Different error ranges dependent on next method return type #10

Closed
opened 2025-04-11 01:08:49 +02:00 by thomasklein1982 · 7 comments
thomasklein1982 commented 2025-04-11 01:08:49 +02:00 (Migrated from github.com)

Hello,

thanks in advance for your great work. I've got the following problem:

Consider the following two java programs:

class Main{
	void test(){
		String s;
		s.
	}
	String[] test2(){
		// do smth.
	}
}

and

class Main{
	void test(){
		String s;
		s.
	}
	void test2(){//
		//do smth.
	}
}

Both programs contain the same syntax error in line 4.

But in the first case the error spans the whole lines 4, 5 and 6 (it seems to think that this is a LocalVariableDeclaration). Therefore the whole parsing tree is wrong after this error (the method "test2" is not recognized as method any longer).

In the second case the error spans line 4 only.
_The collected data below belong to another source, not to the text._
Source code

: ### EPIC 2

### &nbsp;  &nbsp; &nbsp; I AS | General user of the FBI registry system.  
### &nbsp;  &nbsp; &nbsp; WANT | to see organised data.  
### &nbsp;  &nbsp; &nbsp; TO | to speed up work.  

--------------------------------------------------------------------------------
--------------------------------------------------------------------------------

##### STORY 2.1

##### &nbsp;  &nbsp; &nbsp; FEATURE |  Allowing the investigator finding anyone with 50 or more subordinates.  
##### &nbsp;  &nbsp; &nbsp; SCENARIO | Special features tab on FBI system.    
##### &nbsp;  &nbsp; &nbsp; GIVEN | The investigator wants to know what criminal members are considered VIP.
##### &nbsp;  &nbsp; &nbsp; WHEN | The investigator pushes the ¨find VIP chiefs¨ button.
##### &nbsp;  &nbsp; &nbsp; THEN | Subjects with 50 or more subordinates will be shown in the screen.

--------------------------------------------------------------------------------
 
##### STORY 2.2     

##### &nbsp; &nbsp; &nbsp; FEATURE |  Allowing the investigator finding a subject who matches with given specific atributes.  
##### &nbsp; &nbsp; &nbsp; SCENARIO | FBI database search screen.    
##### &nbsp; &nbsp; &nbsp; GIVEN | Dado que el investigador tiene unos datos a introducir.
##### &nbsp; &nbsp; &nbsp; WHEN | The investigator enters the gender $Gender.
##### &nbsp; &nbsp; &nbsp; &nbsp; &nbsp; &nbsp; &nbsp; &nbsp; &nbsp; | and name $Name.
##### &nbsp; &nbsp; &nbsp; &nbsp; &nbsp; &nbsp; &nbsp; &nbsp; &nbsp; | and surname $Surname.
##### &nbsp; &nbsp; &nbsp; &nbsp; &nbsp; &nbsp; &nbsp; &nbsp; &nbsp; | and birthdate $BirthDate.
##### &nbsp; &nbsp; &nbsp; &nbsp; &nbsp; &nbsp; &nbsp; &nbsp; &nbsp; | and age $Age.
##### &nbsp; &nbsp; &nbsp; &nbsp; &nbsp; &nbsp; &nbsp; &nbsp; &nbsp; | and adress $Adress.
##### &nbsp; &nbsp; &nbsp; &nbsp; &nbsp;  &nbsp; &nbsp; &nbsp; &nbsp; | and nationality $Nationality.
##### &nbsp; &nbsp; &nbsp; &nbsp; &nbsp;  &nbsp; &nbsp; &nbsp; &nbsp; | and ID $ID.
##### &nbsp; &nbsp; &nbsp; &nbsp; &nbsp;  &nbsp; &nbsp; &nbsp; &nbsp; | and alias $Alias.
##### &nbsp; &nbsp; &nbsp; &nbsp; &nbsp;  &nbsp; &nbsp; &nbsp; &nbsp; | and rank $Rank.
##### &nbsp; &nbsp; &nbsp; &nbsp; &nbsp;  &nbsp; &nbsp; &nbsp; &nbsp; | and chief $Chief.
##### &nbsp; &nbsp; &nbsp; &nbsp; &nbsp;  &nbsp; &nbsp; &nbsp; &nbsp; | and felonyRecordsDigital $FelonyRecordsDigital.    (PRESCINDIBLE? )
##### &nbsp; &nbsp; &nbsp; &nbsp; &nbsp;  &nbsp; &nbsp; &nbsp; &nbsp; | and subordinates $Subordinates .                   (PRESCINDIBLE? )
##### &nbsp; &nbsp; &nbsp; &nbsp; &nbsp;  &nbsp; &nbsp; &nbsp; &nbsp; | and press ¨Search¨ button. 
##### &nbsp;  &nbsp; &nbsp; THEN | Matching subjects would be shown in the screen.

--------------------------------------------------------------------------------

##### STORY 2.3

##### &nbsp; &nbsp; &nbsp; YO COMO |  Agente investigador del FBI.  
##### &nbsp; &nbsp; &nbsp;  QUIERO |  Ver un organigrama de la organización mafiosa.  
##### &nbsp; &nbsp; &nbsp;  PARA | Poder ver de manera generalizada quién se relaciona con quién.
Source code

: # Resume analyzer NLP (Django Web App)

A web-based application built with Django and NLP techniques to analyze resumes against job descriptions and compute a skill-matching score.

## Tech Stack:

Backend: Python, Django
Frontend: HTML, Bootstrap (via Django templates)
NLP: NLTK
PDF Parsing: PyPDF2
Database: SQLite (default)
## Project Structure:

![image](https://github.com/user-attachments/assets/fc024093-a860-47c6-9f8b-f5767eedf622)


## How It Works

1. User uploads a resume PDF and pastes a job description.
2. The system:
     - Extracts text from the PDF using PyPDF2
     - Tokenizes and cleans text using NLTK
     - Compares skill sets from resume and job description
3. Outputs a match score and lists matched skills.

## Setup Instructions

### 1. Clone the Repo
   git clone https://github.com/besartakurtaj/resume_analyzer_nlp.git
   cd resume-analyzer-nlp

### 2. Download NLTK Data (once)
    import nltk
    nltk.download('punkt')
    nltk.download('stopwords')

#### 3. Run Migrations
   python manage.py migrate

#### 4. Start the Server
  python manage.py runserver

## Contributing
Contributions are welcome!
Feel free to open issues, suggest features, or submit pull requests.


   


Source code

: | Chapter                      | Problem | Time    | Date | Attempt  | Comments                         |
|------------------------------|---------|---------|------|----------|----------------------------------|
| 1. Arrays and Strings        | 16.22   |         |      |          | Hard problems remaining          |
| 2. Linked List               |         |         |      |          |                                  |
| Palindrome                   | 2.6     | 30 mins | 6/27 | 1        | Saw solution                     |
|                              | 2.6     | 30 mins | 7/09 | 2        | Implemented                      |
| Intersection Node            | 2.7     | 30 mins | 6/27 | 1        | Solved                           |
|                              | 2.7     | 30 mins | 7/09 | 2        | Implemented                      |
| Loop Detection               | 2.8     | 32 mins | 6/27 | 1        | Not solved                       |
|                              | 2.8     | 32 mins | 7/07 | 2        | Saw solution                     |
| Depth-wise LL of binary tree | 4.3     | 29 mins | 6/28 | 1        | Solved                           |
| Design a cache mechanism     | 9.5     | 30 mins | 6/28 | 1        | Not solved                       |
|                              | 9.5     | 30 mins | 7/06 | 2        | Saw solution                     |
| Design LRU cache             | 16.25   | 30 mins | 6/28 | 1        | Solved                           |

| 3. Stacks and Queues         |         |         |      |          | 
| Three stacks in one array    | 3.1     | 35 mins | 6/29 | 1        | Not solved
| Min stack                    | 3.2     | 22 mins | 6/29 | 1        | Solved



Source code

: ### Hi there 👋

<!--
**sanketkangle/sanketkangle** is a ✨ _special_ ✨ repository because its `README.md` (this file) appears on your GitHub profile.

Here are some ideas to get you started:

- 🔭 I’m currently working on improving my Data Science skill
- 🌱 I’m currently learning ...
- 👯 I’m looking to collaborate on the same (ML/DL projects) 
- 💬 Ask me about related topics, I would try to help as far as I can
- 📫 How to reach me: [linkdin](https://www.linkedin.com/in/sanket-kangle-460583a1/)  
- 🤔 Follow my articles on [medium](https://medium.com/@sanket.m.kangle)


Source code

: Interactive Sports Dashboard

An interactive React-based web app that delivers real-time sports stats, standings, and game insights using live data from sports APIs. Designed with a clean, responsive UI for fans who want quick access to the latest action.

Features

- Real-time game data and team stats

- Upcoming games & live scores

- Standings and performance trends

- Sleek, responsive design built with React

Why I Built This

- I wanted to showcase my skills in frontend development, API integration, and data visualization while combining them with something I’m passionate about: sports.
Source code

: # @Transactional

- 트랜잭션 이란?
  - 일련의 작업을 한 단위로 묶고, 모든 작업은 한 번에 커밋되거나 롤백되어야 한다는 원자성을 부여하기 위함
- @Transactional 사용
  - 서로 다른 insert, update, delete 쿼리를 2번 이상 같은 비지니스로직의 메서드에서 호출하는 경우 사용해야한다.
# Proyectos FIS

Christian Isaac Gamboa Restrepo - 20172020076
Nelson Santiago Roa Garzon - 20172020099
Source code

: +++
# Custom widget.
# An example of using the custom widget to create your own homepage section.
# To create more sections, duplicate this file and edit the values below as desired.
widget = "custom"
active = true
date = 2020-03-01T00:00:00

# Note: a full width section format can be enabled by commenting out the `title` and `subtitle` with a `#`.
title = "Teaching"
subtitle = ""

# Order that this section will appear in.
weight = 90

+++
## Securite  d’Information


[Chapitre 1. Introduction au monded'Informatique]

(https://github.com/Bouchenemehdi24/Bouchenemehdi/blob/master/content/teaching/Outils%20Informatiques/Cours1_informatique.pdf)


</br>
I put together a example that runs in the "try codemirror page" (see below). Just copy paste this and comment the code in the editor in or out.

Regards
Thomas.

import {basicSetup} from "codemirror";
import {syntaxTree} from "@codemirror/language";
import { EditorView } from "@codemirror/view";
import { java, javaLanguage } from "@codemirror/lang-java";
import {LanguageSupport} from "@codemirror/language";
import { lintGutter, linter, openLintPanel, closeLintPanel } from "@codemirror/lint";
import {keymap} from "@codemirror/view";
import {Compartment,StateField, StateEffect, EditorSelection,RangeSet,EditorState} from "@codemirror/state"
import {gutter, GutterMarker} from "@codemirror/view"
import {Decoration,ViewPlugin} from "@codemirror/view";

const errorEffect = StateEffect.define({
  map: (val, mapping) => ({pos: mapping.mapPos(val.pos), on: val.on})
})

const errorState = StateField.define({
  create() { return RangeSet.empty },
  update(set, transaction) {
    set = set.map(transaction.changes)
    for (let e of transaction.effects) {
      if (e.is(errorEffect)) {
        if (e.value.on){
          set = set.update({add: [errorMarker.range(e.value.pos)]})
        }else{
          set = set.update({filter: from => from != e.value.pos})
        }
      }
    }
    return set
  }
})

const errorMarker = new class extends GutterMarker {
  toDOM() { return document.createTextNode("!") }
}

const errorGutter = [
  errorState,
  gutter({
    class: "cm-breakpoint-gutter",
    markers: v => v.state.field(errorState),
    initialSpacer: () => errorMarker
  }),
  EditorView.baseTheme({
    ".cm-error-gutter .cm-gutterElement": {
      color: "red",
      paddingLeft: "5px",
      cursor: "default"
    },
    ".cm-currentLine": {backgroundColor: "#121212", color: "white"}
  })
]

let lint = linter((view) => {
  
  let errors=[];
  syntaxTree(view.state).cursor().iterate(node => {
    if (node.type.isError) errors.push({
      from: node.from,
      to: node.to,
      severity: "error",
      message: "Syntax-Fehler",
    })
  })
  
  return errors;
});

new EditorView({
  doc: "class Main{\n\tvoid test(){\n\t\t\String s;\n\t\ts.\n\t}\n\tString[] test2(){\n\t\t\n\t}\n} \n\n//Comment the upper out and the lower in \n//to see the different error-ranges.\n\n//class Main{\n//\tvoid test(){\n//\t\t\String s;\n//\t\ts.\n//\t}\n//\tvoid test2(){//\n\t\t\n//\t}\n//}",
  extensions: [basicSetup, java(),lint,lintGutter(),],
  parent: document.body
})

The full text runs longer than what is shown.